◆ EXERCISE DIRECTIONS:
Look through the material that follows and show every line with the string "uploads".
========================
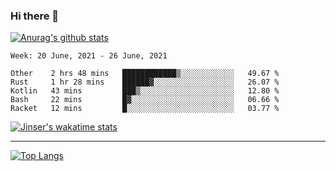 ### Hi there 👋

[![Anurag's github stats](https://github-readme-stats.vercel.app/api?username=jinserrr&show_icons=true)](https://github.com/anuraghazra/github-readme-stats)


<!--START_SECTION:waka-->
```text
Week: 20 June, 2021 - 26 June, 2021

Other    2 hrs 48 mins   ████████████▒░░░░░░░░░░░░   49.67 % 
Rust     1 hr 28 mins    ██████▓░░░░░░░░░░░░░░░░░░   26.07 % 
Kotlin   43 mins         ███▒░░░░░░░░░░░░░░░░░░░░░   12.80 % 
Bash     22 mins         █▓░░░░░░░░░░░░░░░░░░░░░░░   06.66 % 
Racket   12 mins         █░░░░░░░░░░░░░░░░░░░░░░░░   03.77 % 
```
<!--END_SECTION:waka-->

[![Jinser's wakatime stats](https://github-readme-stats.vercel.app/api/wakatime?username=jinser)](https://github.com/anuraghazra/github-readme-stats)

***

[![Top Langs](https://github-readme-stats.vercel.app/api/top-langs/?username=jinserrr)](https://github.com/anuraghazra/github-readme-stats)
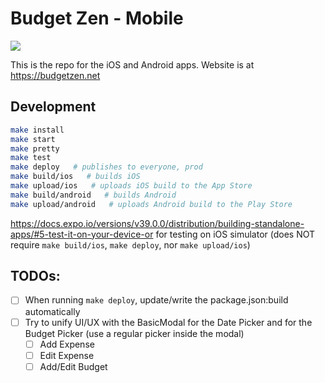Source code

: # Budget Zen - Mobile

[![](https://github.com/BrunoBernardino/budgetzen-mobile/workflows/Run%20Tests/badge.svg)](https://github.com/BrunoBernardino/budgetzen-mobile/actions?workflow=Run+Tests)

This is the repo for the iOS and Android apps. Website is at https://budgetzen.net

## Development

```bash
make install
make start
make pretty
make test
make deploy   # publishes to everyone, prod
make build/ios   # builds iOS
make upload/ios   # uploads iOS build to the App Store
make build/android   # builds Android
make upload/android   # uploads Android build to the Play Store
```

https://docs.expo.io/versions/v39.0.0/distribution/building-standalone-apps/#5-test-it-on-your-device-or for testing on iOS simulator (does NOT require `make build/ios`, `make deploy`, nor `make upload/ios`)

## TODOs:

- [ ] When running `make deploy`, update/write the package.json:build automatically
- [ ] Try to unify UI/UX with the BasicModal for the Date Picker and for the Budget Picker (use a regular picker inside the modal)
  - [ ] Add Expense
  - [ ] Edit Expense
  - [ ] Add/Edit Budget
========================
◆ TASK OUTPUT:
make upload/ios   # uploads iOS build to the App Store
make upload/android   # uploads Android build to the Play Store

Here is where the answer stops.